A prática da justiça com as próprias mãos no Brasil
Enviada em 01/09/2020
‘‘Viver bem é mais importante do que viver’’. Segundo Platão, a qualidade de vida tem tanta importância de modo que ultrapassa a da própria existência. No entanto, essa não é uma realidade para os brasileiros que sofrem com a prática da justiça com as próprias mãos. Com isso, ao invés de agirem para aproximarem a realidade descrita por Platão da vivenciada por esses cidadãos, o poder público e a impunidade contribuem para que a realidade platônica seja utópica.
Em primeiro lugar, é preciso que o poder público seja analisado como expoente do problema. Segundo a Constituição, é dever do Estado garantir que todo cidadão brasileiro tenha acesso ao bom desenvolvimento físico e mental. No entanto, ao conviverem com uma sociedade que desobedece à lei para combater à violência, esse direito não é adquirido. De acordo com o portal G1, cerca de 28% dos brasileiros já vivenciaram situações em que, o direito ao julgamento isento de emoções, que é feito por juízes, não foi posto em prática. Isso demonstra que, a prática da justiça com as próprias mãos, é algo presente na sociedade brasileira, assim, o bom desenvolvimento físico e mental do cidadão se torna um sonho utópico.
Em segundo plano, é necessário salientar a impunidade como corroboradora da situação. Segundo o iluminista John Locke, ‘‘os homens nascem com direitos inalienáveis, aos quais devem abdicar apenas do direito à justiça, direito esse que deve ser exercido por um poder moderador, que julgará de maneira honesta o réu, assim, o Estado se tornará desenvolvido’’. Porém, de acordo com a revista Superinteressante, apenas 36% dos brasileiros que praticam a justiça com as próprias mãos são punidos. Com a impunidade, o Estado, de maneira acidental, motiva os cidadãos mais enraivecidos a praticarem crimes para, de maneira falha, fazerem justiça. Assim, a sociedade desenvolvida, citada por Locke, não é atingida.

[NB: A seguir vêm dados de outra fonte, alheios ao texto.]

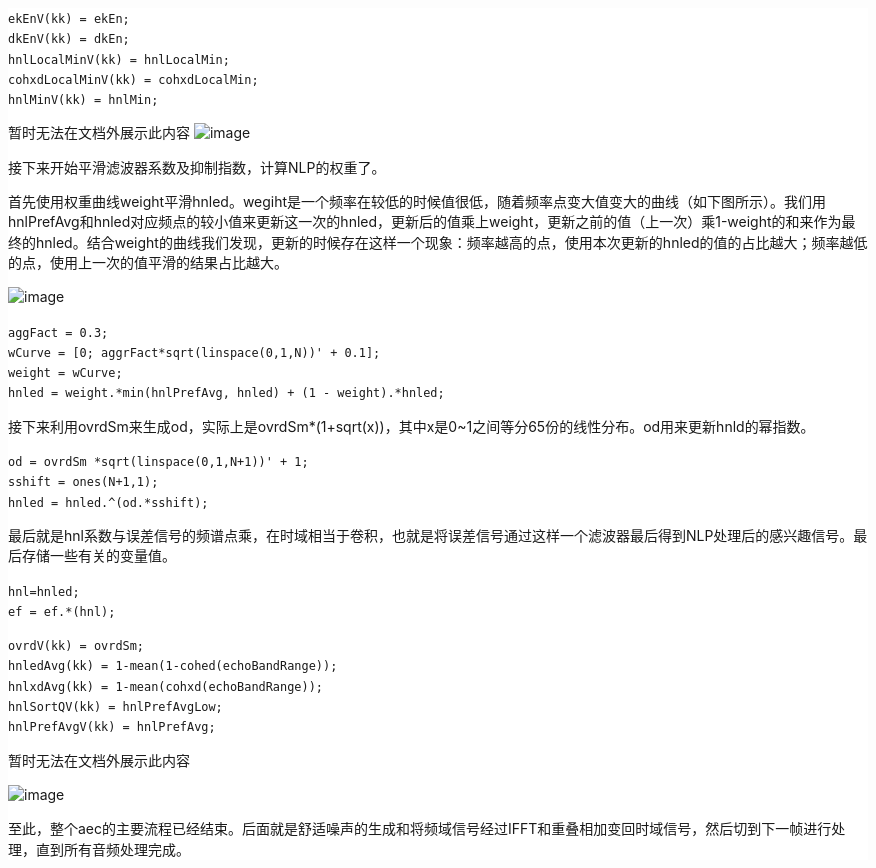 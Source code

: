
 ```
ekEnV(kk) = ekEn;
dkEnV(kk) = dkEn;
hnlLocalMinV(kk) = hnlLocalMin;
cohxdLocalMinV(kk) = cohxdLocalMin;
hnlMinV(kk) = hnlMin;
```

暂时无法在文档外展示此内容
![image](https://raw.githubusercontent.com/andyye1999/image-hosting/master/20220524/image.ztw7lp7xy5s.webp)

接下来开始平滑滤波器系数及抑制指数，计算NLP的权重了。

首先使用权重曲线weight平滑hnled。wegiht是一个频率在较低的时候值很低，随着频率点变大值变大的曲线（如下图所示）。我们用hnlPrefAvg和hnled对应频点的较小值来更新这一次的hnled，更新后的值乘上weight，更新之前的值（上一次）乘1-weight的和来作为最终的hnled。结合weight的曲线我们发现，更新的时候存在这样一个现象：频率越高的点，使用本次更新的hnled的值的占比越大；频率越低的点，使用上一次的值平滑的结果占比越大。


![image](https://raw.githubusercontent.com/andyye1999/image-hosting/master/20220524/image.bzae2q18igo.webp)

```
aggFact = 0.3;
wCurve = [0; aggrFact*sqrt(linspace(0,1,N))' + 0.1];
weight = wCurve;
hnled = weight.*min(hnlPrefAvg, hnled) + (1 - weight).*hnled;
```

接下来利用ovrdSm来生成od，实际上是ovrdSm*(1+sqrt(x))，其中x是0~1之间等分65份的线性分布。od用来更新hnld的幂指数。

```
od = ovrdSm *sqrt(linspace(0,1,N+1))' + 1;
sshift = ones(N+1,1);
hnled = hnled.^(od.*sshift);
```

最后就是hnl系数与误差信号的频谱点乘，在时域相当于卷积，也就是将误差信号通过这样一个滤波器最后得到NLP处理后的感兴趣信号。最后存储一些有关的变量值。

```
hnl=hnled;
ef = ef.*(hnl);
```

```
ovrdV(kk) = ovrdSm;
hnledAvg(kk) = 1-mean(1-cohed(echoBandRange));
hnlxdAvg(kk) = 1-mean(cohxd(echoBandRange));
hnlSortQV(kk) = hnlPrefAvgLow;
hnlPrefAvgV(kk) = hnlPrefAvg;
```

暂时无法在文档外展示此内容

![image](https://raw.githubusercontent.com/andyye1999/image-hosting/master/20220524/image.3urain2timo0.webp)

至此，整个aec的主要流程已经结束。后面就是舒适噪声的生成和将频域信号经过IFFT和重叠相加变回时域信号，然后切到下一帧进行处理，直到所有音频处理完成。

Portanto, medidas devem ser tomadas para que o problema seja amenizado. É preciso que o Poder Legislativo torne o direito constitucional, citado anteriormente, presente no cotidiano do brasileiro por meio do aumento da pena para quem pratica a justiça com as próprias mãos, esse enrijecimento de pena iria ser feito por meio de mudanças na legislação. Além disso, o judiciário deve priorizar casos que desrespeitem o direito à justiça, assim, os índices de impunidade iriam ser diminuídos. Essa priorização seria feita com alterações na Constituição, permitindo que, o número de juízes por Estado fosse aumentado. Essas medidas possuem o intuito de desenvolver a nação brasileira, e melhorar a qualidade de vida dos seus cidadãos.